Some years later, a white musician by the name of Paul Whiteman also enjoyed success performing what Hall calls "symphonic jazz," a style that he notes tamed the "primitive rhythms" of original jazz and became "more acceptable to white audiences". As jazz moved from the underground African-American social spaces, Whiteman earned one million dollars in a single year in the 1920s and was dubbed the "King of Jazz".

Since Whiteman's mainstream success, whites have continually reigned supreme over Black musical forms. For instance, Benny Goodman, a white man, became the "King of Swing" in the 1930s. Years later, Elvis Presley was crowned the "King of Rock 'N' Roll." Rolling Stone in 2003, named Justin Timberlake (whose style samples R&B) the "King of Pop". And let us not forget Eminem, who continues to be celebrated (somewhat ironically, to be fair) as "the Elvis of hip-hop".

The trend of mainstream absorption of Black musical genres has also reared its capitalist head in countries such as Canada. With the migration of Jamaicans to Canada came the importation of reggae music. Many already famous Jamaican acts such as Leroy Sibbles and Jackie Mittoo were a part of this migration flow and they contributed greatly to the success of the growth of reggae music outside of its birth place, Jamaica.
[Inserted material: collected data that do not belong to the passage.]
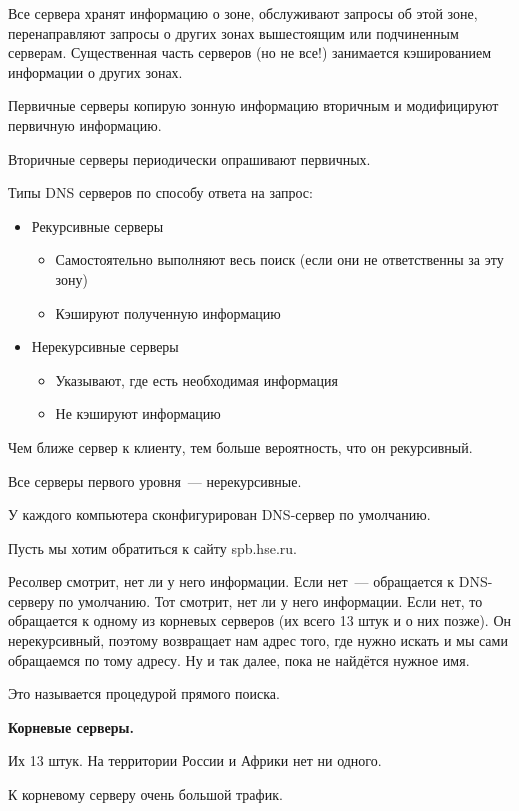 Все сервера хранят информацию о зоне, обслуживают запросы об этой зоне, перенаправляют запросы о других зонах вышестоящим или подчиненным серверам. Существенная часть серверов (но не все!) занимается кэшированием информации о других зонах.

Первичные серверы копирую зонную информацию вторичным и модифицируют первичную информацию.

Вторичные серверы периодически опрашивают первичных.

Типы DNS серверов по способу ответа на запрос:
\begin{itemize}
    \item Рекурсивные серверы
    \begin{itemize}
        \item Самостоятельно выполняют весь поиск (если они не ответственны за эту зону)
        \item Кэшируют полученную информацию
    \end{itemize}
    \item Нерекурсивные серверы
    \begin{itemize}
        \item Указывают, где есть необходимая информация
        \item Не кэшируют информацию
    \end{itemize}
\end{itemize}

Чем ближе сервер к клиенту, тем больше вероятность, что он рекурсивный.

Все серверы первого уровня~--- нерекурсивные.

У каждого компьютера сконфигурирован DNS-сервер по умолчанию.

Пусть мы хотим обратиться к сайту spb.hse.ru.

Ресолвер смотрит, нет ли у него информации. Если нет~--- обращается к DNS-серверу по умолчанию. Тот смотрит, нет ли у него информации. Если нет, то обращается к одному из корневых серверов (их всего 13 штук и о них позже). Он нерекурсивный, поэтому возвращает нам адрес того, где нужно искать и мы сами обращаемся по тому адресу. Ну и так далее, пока не найдётся нужное имя.

Это называется процедурой прямого поиска.

{\bf Корневые серверы.}

Их 13 штук. На территории России и Африки нет ни одного.

К корневому серверу очень большой трафик.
Yet Canadian reggae artist Snow, a white Canadian, held the top spot on the U.S. Billboard Singles Chart for seven weeks in 1993 with his single "Informer". Snow went on to earn a Guinness Book of World Records spot for earning both the biggest selling reggae single and highest charting reggae single in history. No Jamaican Canadian reggae artists have ever enjoyed this type of success inside or outside of Canada.

Are we supposed to believe that the crowning and success of white people performing Black musical genres is due to Black people's inability to organize or to maintain better infrastructure to produce quality music? If we continue to buy into these misconceptions, we will continue to overlook the power structures that foster the economic exploitation and cultural appropriation of Black cultural art forms.
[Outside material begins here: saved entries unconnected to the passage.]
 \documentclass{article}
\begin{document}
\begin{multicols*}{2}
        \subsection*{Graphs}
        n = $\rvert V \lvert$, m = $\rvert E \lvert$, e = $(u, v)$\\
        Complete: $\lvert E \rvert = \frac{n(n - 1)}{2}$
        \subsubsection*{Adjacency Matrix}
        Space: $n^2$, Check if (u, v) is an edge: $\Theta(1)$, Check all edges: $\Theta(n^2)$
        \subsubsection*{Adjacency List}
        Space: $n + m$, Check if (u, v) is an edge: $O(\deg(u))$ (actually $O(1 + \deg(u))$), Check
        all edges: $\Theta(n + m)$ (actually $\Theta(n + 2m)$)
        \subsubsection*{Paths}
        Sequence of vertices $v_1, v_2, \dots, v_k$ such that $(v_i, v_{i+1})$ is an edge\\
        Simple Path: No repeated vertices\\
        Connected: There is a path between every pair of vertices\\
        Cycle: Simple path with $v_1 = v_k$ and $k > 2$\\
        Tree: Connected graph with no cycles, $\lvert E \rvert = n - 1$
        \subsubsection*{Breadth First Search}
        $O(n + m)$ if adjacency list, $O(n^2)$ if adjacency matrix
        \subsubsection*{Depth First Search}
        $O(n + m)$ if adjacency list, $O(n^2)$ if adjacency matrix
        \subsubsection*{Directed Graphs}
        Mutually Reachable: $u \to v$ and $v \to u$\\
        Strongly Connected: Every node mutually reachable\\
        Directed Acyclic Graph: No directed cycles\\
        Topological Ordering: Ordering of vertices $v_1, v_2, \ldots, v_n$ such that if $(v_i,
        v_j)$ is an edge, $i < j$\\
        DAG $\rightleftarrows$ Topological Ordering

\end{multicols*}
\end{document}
The repackaging of Black music continues to support a lopsided system by granting the financial success to the controllers of the music industry which, in many cases, are white people. Black musical products are bought and sold in the marketplace and most of the economic returns or profits go to white entrepreneurs, other music industry players, and artistes. The media (i.e. music magazines, radio shows etc.) and other institutions that disseminate culture are also chiefly owned and controlled by white people and positioned to engage in the economic exploitation of Black music.

Clearly, there remains a power disparity between white music industry owners and Black artistes. History has shown that the music industry has chosen to use white recording artists to reproduce the sounds of Black musicians in order to make it more appealing to a white mainstream audience, so as to gain more capital and acceptance of the music. As a result of the preceding state of affairs, musical forms such as rock-n-roll have been largely associated with white performers, despite the fact that Black musicians were pioneers of the genre.

This is not to say that black musical forms cannot be experimented by non-black people. However, history has shown while black musical genres were initially seen as culturally inferior and marginalized in mainstream popular culture, they later emerged as staples of a capitalist driven market that works hand-in-hand with white supremacy.

If musical genres have "no colour boundaries," as is often the convenient rhetoric used for the economic exploitation and repackaging of Black culture, my question is simple: Why aren't we seeing the mainstream music industry and billboard charts supporting jazz, hip hop and or reggae artists emerging from Africa or South America where these genres are equally popular?